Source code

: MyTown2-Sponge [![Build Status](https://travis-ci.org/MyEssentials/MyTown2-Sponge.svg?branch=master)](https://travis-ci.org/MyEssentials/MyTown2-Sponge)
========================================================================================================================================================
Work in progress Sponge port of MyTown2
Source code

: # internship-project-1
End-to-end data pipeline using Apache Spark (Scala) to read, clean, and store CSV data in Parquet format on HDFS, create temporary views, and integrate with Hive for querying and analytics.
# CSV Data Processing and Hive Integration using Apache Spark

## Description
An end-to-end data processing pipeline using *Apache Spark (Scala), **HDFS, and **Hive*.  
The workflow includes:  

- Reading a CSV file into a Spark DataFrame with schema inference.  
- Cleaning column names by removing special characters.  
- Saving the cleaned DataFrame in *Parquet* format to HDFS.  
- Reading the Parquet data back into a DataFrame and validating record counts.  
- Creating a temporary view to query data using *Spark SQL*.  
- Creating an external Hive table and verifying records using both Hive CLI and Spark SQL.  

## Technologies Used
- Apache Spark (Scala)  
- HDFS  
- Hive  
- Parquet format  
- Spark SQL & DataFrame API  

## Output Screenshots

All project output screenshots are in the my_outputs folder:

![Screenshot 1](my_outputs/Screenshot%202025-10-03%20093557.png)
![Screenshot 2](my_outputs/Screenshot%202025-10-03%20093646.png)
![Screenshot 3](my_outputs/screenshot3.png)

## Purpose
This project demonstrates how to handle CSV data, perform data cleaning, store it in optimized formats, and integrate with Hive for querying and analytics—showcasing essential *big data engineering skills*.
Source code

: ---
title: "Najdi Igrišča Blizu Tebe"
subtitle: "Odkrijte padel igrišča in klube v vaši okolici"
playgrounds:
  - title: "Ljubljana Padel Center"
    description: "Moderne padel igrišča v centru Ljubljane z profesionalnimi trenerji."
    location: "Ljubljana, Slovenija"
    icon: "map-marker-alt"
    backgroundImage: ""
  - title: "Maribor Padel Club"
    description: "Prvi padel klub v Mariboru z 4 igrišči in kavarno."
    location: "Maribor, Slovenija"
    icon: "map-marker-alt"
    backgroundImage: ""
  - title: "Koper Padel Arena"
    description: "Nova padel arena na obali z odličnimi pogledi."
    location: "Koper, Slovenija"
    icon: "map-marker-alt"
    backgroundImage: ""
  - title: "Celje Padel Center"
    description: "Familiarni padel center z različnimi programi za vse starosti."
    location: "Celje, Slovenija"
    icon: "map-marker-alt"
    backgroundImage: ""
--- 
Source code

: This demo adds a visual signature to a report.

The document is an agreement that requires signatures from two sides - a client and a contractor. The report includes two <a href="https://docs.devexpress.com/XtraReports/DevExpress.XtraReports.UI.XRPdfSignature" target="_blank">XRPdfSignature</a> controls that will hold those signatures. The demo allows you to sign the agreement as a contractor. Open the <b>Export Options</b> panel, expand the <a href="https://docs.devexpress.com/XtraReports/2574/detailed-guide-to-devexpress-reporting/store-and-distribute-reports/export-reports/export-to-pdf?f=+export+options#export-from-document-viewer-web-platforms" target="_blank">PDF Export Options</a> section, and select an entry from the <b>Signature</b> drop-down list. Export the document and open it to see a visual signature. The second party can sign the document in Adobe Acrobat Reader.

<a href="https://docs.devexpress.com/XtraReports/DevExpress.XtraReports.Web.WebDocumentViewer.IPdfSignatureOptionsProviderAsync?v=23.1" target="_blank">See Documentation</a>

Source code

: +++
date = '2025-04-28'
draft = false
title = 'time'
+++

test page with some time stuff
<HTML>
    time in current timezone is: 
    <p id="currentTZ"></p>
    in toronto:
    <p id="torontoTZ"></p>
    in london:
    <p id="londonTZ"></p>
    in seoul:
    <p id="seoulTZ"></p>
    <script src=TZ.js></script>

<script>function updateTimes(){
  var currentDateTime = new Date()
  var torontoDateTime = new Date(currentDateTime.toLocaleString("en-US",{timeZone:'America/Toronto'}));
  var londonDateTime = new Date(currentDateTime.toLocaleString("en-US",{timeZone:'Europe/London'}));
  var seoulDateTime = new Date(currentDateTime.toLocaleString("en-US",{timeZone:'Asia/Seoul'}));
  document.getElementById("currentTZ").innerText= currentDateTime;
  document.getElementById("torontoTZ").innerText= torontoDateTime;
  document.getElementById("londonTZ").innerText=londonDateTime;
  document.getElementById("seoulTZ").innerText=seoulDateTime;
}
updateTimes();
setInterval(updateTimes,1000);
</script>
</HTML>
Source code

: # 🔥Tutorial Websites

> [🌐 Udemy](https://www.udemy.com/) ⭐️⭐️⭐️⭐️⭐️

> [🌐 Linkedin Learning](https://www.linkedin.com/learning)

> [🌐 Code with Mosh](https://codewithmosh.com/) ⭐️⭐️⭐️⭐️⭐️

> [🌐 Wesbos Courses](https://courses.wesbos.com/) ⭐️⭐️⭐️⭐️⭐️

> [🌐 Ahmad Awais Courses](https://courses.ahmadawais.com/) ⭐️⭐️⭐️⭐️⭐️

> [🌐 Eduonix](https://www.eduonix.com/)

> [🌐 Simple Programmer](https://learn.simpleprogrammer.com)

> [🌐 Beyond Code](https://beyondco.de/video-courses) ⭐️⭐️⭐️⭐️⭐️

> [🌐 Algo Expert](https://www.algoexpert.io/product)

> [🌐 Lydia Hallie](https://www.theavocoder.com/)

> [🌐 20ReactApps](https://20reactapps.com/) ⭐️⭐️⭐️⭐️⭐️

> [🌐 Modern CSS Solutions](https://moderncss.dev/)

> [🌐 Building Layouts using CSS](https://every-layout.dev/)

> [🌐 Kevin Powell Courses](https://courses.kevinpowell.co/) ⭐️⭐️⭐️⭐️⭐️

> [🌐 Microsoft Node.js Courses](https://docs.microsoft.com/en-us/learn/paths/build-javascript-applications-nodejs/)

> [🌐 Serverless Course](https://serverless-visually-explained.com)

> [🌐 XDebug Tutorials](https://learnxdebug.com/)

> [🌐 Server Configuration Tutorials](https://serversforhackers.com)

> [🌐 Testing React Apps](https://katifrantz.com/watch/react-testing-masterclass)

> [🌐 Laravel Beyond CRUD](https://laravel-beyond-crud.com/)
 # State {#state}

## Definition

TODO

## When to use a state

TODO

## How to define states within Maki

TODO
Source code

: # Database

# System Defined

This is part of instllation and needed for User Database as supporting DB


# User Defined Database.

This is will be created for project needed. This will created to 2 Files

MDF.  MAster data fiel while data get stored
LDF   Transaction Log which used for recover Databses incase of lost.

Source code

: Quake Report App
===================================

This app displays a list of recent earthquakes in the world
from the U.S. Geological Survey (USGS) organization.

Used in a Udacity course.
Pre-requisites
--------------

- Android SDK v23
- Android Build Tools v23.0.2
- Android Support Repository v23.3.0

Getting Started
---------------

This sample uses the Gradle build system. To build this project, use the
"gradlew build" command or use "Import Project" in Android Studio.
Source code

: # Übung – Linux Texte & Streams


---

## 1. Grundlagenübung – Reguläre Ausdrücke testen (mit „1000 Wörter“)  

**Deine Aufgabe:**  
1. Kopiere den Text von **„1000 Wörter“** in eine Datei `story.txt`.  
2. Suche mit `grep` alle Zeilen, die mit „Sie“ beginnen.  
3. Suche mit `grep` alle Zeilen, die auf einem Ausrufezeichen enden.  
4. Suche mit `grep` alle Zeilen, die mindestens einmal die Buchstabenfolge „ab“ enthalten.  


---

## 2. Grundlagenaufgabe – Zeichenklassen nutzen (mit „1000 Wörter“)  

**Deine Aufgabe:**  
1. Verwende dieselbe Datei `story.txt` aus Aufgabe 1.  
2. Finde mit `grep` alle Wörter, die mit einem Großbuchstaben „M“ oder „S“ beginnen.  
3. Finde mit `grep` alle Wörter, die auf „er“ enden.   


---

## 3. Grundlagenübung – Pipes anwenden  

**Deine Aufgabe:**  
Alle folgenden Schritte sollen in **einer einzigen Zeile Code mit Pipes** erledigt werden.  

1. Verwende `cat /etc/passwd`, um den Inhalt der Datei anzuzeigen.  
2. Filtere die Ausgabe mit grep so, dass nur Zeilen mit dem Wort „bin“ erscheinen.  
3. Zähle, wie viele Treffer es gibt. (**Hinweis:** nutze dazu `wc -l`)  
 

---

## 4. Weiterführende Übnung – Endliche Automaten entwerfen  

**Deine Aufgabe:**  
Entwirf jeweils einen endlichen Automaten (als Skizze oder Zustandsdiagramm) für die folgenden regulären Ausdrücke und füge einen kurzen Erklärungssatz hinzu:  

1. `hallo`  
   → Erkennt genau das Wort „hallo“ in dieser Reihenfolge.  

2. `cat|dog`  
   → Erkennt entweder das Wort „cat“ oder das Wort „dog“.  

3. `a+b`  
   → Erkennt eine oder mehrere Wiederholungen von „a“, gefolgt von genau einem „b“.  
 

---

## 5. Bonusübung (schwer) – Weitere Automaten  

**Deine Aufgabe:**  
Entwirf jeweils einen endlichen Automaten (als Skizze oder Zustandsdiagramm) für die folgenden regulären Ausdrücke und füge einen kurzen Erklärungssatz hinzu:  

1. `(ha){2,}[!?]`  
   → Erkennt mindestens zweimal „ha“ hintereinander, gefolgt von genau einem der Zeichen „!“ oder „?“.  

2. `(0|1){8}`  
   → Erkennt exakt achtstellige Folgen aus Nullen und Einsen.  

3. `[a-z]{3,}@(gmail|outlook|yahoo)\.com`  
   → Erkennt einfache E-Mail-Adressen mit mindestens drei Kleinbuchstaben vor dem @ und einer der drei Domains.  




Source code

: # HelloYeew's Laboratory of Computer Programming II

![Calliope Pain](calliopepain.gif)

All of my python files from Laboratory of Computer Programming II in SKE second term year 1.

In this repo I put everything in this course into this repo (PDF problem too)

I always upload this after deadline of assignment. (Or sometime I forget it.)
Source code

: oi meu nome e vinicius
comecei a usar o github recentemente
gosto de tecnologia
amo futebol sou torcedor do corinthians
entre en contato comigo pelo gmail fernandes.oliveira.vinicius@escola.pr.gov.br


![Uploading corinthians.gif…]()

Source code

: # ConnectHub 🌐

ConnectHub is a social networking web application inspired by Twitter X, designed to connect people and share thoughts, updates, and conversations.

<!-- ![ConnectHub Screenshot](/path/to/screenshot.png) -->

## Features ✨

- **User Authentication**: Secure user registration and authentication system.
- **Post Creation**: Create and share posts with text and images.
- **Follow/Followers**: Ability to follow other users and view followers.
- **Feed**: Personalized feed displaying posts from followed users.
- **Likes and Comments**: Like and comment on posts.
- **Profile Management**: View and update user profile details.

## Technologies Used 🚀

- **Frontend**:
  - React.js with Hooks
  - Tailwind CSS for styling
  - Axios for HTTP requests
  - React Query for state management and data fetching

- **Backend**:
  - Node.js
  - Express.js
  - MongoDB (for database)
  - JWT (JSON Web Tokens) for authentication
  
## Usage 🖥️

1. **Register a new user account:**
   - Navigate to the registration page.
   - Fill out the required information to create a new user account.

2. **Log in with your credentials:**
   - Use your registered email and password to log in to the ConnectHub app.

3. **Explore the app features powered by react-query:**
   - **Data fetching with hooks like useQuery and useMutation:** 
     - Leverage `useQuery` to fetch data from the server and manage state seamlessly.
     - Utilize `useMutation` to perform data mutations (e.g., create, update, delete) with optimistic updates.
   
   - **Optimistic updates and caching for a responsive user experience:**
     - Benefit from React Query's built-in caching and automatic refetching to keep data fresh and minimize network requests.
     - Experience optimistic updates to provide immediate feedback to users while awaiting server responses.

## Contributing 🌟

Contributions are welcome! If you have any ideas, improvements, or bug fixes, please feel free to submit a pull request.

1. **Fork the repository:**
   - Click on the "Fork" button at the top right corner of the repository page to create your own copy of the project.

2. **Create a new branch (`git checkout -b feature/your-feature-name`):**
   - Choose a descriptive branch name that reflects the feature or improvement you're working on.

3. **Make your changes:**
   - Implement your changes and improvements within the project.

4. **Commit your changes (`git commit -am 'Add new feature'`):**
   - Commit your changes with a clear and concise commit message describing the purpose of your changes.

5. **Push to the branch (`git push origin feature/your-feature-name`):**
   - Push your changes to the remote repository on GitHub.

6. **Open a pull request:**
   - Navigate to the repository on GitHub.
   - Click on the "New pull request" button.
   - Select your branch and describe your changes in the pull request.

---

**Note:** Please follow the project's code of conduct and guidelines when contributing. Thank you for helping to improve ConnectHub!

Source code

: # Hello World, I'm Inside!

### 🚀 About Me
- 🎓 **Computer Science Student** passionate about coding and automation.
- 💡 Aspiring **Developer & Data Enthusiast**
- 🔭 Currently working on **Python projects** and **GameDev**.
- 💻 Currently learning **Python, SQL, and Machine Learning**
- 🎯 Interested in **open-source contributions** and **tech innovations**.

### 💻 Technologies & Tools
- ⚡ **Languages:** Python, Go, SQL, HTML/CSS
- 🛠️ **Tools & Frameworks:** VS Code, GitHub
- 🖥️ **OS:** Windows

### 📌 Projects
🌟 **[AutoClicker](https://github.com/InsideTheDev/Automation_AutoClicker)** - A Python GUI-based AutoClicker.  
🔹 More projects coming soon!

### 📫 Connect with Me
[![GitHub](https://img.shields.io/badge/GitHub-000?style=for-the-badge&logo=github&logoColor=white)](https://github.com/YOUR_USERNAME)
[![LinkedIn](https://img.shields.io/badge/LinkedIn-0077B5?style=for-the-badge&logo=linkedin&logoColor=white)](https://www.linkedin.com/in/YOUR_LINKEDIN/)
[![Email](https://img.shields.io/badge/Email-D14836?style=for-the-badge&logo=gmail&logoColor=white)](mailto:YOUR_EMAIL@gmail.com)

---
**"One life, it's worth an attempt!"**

—————

*Work instruction:* When the string "list" occurs in a line of the material, that line belongs in the answer.

*Solution:*
The document is an agreement that requires signatures from two sides - a client and a contractor. The report includes two <a href="https://docs.devexpress.com/XtraReports/DevExpress.XtraReports.UI.XRPdfSignature" target="_blank">XRPdfSignature</a> controls that will hold those signatures. The demo allows you to sign the agreement as a contractor. Open the <b>Export Options</b> panel, expand the <a href="https://docs.devexpress.com/XtraReports/2574/detailed-guide-to-devexpress-reporting/store-and-distribute-reports/export-reports/export-to-pdf?f=+export+options#export-from-document-viewer-web-platforms" target="_blank">PDF Export Options</a> section, and select an entry from the <b>Signature</b> drop-down list. Export the document and open it to see a visual signature. The second party can sign the document in Adobe Acrobat Reader.
This app displays a list of recent earthquakes in the world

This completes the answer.